## Work instruction
Omit every picture, then give all the entries again exactly.

Stored data:
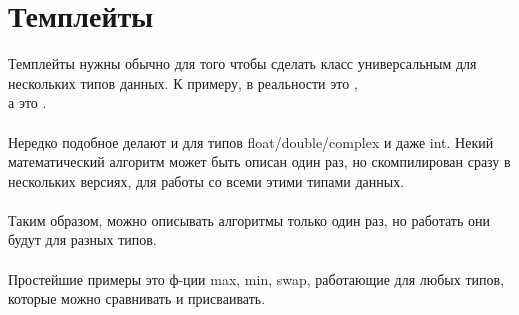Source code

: \section{Темплейты}

Темплейты нужны обычно для того чтобы сделать класс универсальным для нескольких типов данных.
К примеру,  в реальности это , \\ 
а  это . \\
\\
Нередко подобное делают и для типов float/double/complex и даже int. 
Некий математический алгоритм может быть описан один раз,
но скомпилирован сразу в нескольких версиях, для работы со всеми этими типами данных. \\
\\
Таким образом, можно описывать алгоритмы только один раз, но работать они будут для разных типов. \\
\\
Простейшие примеры это ф-ции max, min, swap, работающие для любых типов, которые можно сравнивать
и присваивать.



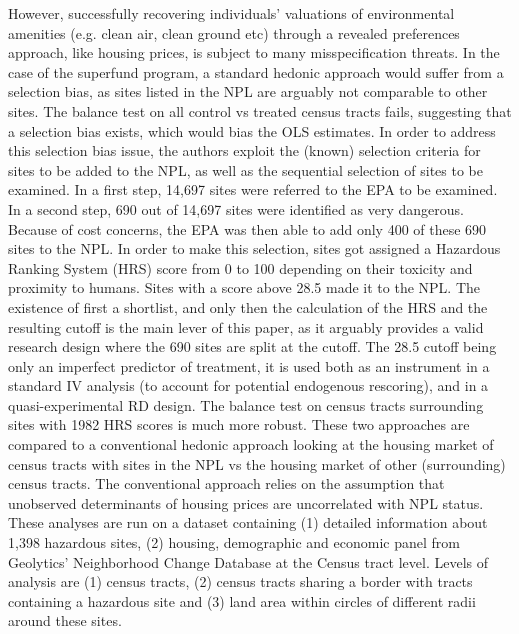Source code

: \documentclass[12pt, final]{article}
\begin{document}
However, successfully recovering individuals’ valuations of environmental amenities (e.g. clean air, clean ground etc) through a revealed preferences approach, like housing prices, is subject to many misspecification threats. In the case of the superfund program, a standard hedonic approach would suffer from a selection bias, as sites listed in the NPL are arguably not comparable to other sites. The balance test on all control vs treated census tracts fails, suggesting that a selection bias exists, which would bias the OLS estimates.
In order to address this selection bias issue, the authors exploit the (known) selection criteria for sites to be added to the NPL, as well as the sequential selection of sites to be examined. In a first step, 14,697 sites were referred to the EPA to be examined. In a second step, 690 out of 14,697 sites were identified as very dangerous. Because of cost concerns, the EPA was then able to add only 400 of these 690 sites to the NPL. In order to make this selection, sites got assigned a Hazardous Ranking System (HRS) score from 0 to 100 depending on their toxicity and proximity to humans. Sites with a score above 28.5 made it to the NPL. 
The existence of first a shortlist, and only then the calculation of the HRS and the resulting cutoff is the main lever of this paper, as it arguably provides a valid research design where the 690 sites are split at the cutoff. The 28.5 cutoff being only an imperfect predictor of treatment, it is used both as an instrument in a standard IV analysis (to account for potential endogenous rescoring), and in a quasi-experimental RD design. The balance test on census tracts surrounding sites with 1982 HRS scores is much more robust.
These two approaches are compared to a conventional hedonic approach looking at the housing market of census tracts with sites in the NPL vs the housing market of other (surrounding) census tracts. The conventional approach relies on the assumption that unobserved determinants of housing prices are uncorrelated with NPL status.
\\

These analyses are run on a dataset containing (1) detailed information about 1,398 hazardous sites, (2) housing, demographic and economic panel from Geolytics’ Neighborhood Change Database at the Census tract level.
Levels of analysis are (1) census tracts, (2) census tracts sharing a border with tracts containing a hazardous site and (3) land area within circles of different radii around these sites.
\\
\end{document}
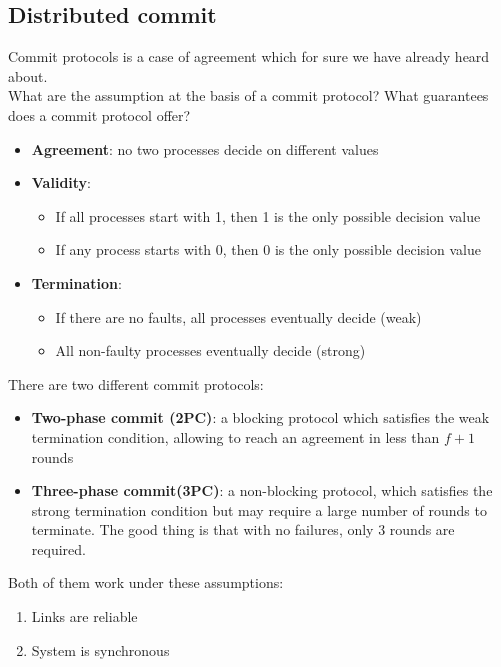 \documentclass[10pt,a4paper]{article}
\begin{document}
\subsection{Distributed commit}
Commit protocols is a case of agreement which for sure we have already heard about. \\ What are the assumption at the basis of a commit protocol? What guarantees does a commit protocol offer?
\begin{itemize}
	\item \textbf{Agreement}: no two processes decide on different values
	\item \textbf{Validity}:
	\begin{itemize}
		\item If all processes start with 1, then 1 is the only possible decision value
		\item If any process starts with 0, then 0 is the only possible decision value
	\end{itemize}
	\item \textbf{Termination}:
	\begin{itemize}
		\item If there are no faults, all processes eventually decide (weak)
		\item All non-faulty processes eventually decide (strong)
	\end{itemize}
\end{itemize}
There are two different commit protocols:
\begin{itemize}
	\item \textbf{Two-phase commit (2PC)}: a blocking protocol which satisfies the weak termination condition, allowing to reach an agreement in less than $f+1$ rounds
	\item \textbf{Three-phase commit(3PC)}: a non-blocking protocol, which satisfies the strong termination condition but may require a large number of rounds to terminate. The good thing is that with no failures, only 3 rounds are required.
\end{itemize}
Both of them work under these assumptions:
\begin{enumerate}
	\item Links are reliable
	\item System is synchronous
\end{enumerate} \pagebreak
\end{document}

## Task output
Source code

: \section{Темплейты}

Темплейты нужны обычно для того чтобы сделать класс универсальным для нескольких типов данных.
К примеру,  в реальности это , \\ 
а  это . \\
\\
Нередко подобное делают и для типов float/double/complex и даже int. 
Некий математический алгоритм может быть описан один раз,
но скомпилирован сразу в нескольких версиях, для работы со всеми этими типами данных. \\
\\
Таким образом, можно описывать алгоритмы только один раз, но работать они будут для разных типов. \\
\\
Простейшие примеры это ф-ции max, min, swap, работающие для любых типов, которые можно сравнивать
и присваивать.



Source code

: \documentclass[12pt, final]{article}
\begin{document}
However, successfully recovering individuals’ valuations of environmental amenities (e.g. clean air, clean ground etc) through a revealed preferences approach, like housing prices, is subject to many misspecification threats. In the case of the superfund program, a standard hedonic approach would suffer from a selection bias, as sites listed in the NPL are arguably not comparable to other sites. The balance test on all control vs treated census tracts fails, suggesting that a selection bias exists, which would bias the OLS estimates.
In order to address this selection bias issue, the authors exploit the (known) selection criteria for sites to be added to the NPL, as well as the sequential selection of sites to be examined. In a first step, 14,697 sites were referred to the EPA to be examined. In a second step, 690 out of 14,697 sites were identified as very dangerous. Because of cost concerns, the EPA was then able to add only 400 of these 690 sites to the NPL. In order to make this selection, sites got assigned a Hazardous Ranking System (HRS) score from 0 to 100 depending on their toxicity and proximity to humans. Sites with a score above 28.5 made it to the NPL. 
The existence of first a shortlist, and only then the calculation of the HRS and the resulting cutoff is the main lever of this paper, as it arguably provides a valid research design where the 690 sites are split at the cutoff. The 28.5 cutoff being only an imperfect predictor of treatment, it is used both as an instrument in a standard IV analysis (to account for potential endogenous rescoring), and in a quasi-experimental RD design. The balance test on census tracts surrounding sites with 1982 HRS scores is much more robust.
These two approaches are compared to a conventional hedonic approach looking at the housing market of census tracts with sites in the NPL vs the housing market of other (surrounding) census tracts. The conventional approach relies on the assumption that unobserved determinants of housing prices are uncorrelated with NPL status.
\\

These analyses are run on a dataset containing (1) detailed information about 1,398 hazardous sites, (2) housing, demographic and economic panel from Geolytics’ Neighborhood Change Database at the Census tract level.
Levels of analysis are (1) census tracts, (2) census tracts sharing a border with tracts containing a hazardous site and (3) land area within circles of different radii around these sites.
\\
\end{document}
 \documentclass[10pt,a4paper]{article}
\begin{document}
\subsection{Distributed commit}
Commit protocols is a case of agreement which for sure we have already heard about. \\ What are the assumption at the basis of a commit protocol? What guarantees does a commit protocol offer?
\begin{itemize}
	\item \textbf{Agreement}: no two processes decide on different values
	\item \textbf{Validity}:
	\begin{itemize}
		\item If all processes start with 1, then 1 is the only possible decision value
		\item If any process starts with 0, then 0 is the only possible decision value
	\end{itemize}
	\item \textbf{Termination}:
	\begin{itemize}
		\item If there are no faults, all processes eventually decide (weak)
		\item All non-faulty processes eventually decide (strong)
	\end{itemize}
\end{itemize}
There are two different commit protocols:
\begin{itemize}
	\item \textbf{Two-phase commit (2PC)}: a blocking protocol which satisfies the weak termination condition, allowing to reach an agreement in less than $f+1$ rounds
	\item \textbf{Three-phase commit(3PC)}: a non-blocking protocol, which satisfies the strong termination condition but may require a large number of rounds to terminate. The good thing is that with no failures, only 3 rounds are required.
\end{itemize}
Both of them work under these assumptions:
\begin{enumerate}
	\item Links are reliable
	\item System is synchronous
\end{enumerate} \pagebreak
\end{document}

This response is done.